Francois Truffaut, who inaugurated the New Wave theoretically in his 1954 Cahiers du Cinema article, A Certain Tendency in French Cinema, continued to remain a towering genius of the movement until his unexpected death in 1984 at the age of 52. The Cahiers du Cinema intellectuals argued against almost all the postulates of the existing schools of thought in filmmaking. They realised the importance of structuring and composition of the movie prior to the process of editing (mise-en-scene). Maybe that is the reason why many of the New Wave directors went for lengthy shots in their movies.

Remember the famous traffic jam sequence in Godard’s Week End (1967).

Truffaut in his Cahiers article argued that the director must be as independent as

possible. He should not depend much on the screenplay writer or the editor. He is the author of his film. The director is in fact writing a novel or a story using the movie camera. The auteur theory (director as auteur or author) propounded by Truffaut thus influenced filmmakers all over the world and defined cinema essentially as a medium of personal expression.
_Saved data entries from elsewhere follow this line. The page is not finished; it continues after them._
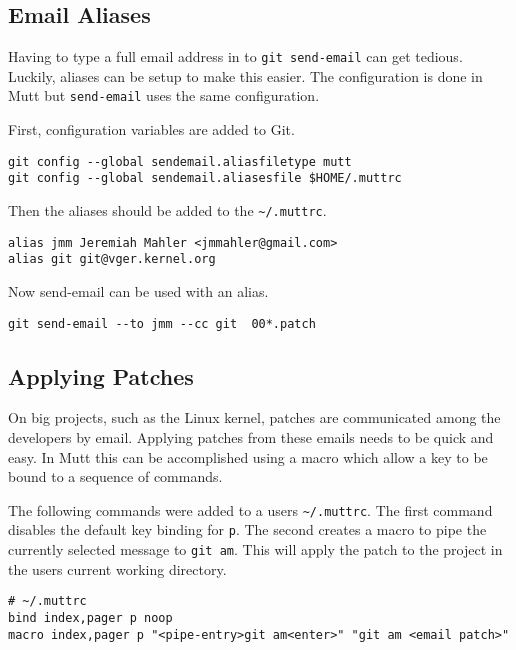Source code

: \documentclass{article}
\begin{document}
\subsection{Email Aliases}
\label{sec:mutt-aliases}

Having to type a full email address in to \verb+git send-email+ can get
tedious.  Luckily, aliases can be setup to make this easier.  The
configuration is done in Mutt but \verb+send-email+ uses the same
configuration.

First, configuration variables are added to Git.

\begin{verbatim}
git config --global sendemail.aliasfiletype mutt
git config --global sendemail.aliasesfile $HOME/.muttrc
\end{verbatim}

Then the aliases should be added to the \verb+~/.muttrc+.

\begin{verbatim}
alias jmm Jeremiah Mahler <jmmahler@gmail.com>
alias git git@vger.kernel.org
\end{verbatim}

Now send-email can be used with an alias.

\begin{verbatim}
git send-email --to jmm --cc git  00*.patch
\end{verbatim}

\subsection{Applying Patches}
\label{sec:mutt-apply-patch}

On big projects, such as the Linux kernel, patches are communicated
among the developers by email.  Applying patches from these emails needs
to be quick and easy.  In Mutt this can be accomplished using a macro
which allow a key to be bound to a sequence of commands.

The following commands were added to a users \verb+~/.muttrc+.  The first
command disables the default key binding for \verb+p+.  The second creates a
macro to pipe the currently selected message to \verb+git am+.  This will
apply the patch to the project in the users current working directory.

\begin{verbatim}
# ~/.muttrc
bind index,pager p noop
macro index,pager p "<pipe-entry>git am<enter>" "git am <email patch>"
\end{verbatim}
\end{document}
The annus mirabilis of New Wave saw the debut of Truffaut as a filmmaker, with his monumental The 400 Blows. Truffaut’s cinematic expression rose to its zenith when he made Day for Night (1973) a movie about the travails of a filmmaker (played by Truffaut himself) towards the end of which he asks the question: “Is the cinema more important than life?” The New Wave has not influenced the Indian cinema or Malayalam cinema in particular. We couldn’t venture beyond the limits of Socialist Realism and Neo Realism, observes C V Balakrishnan, novelist and scenarist.

The nouvelle vague was the result of the insatiable love for cinema of a generation of intellectuals who had to struggle against the bigwigs of mainstream cinema. Still they could succeed and become legends.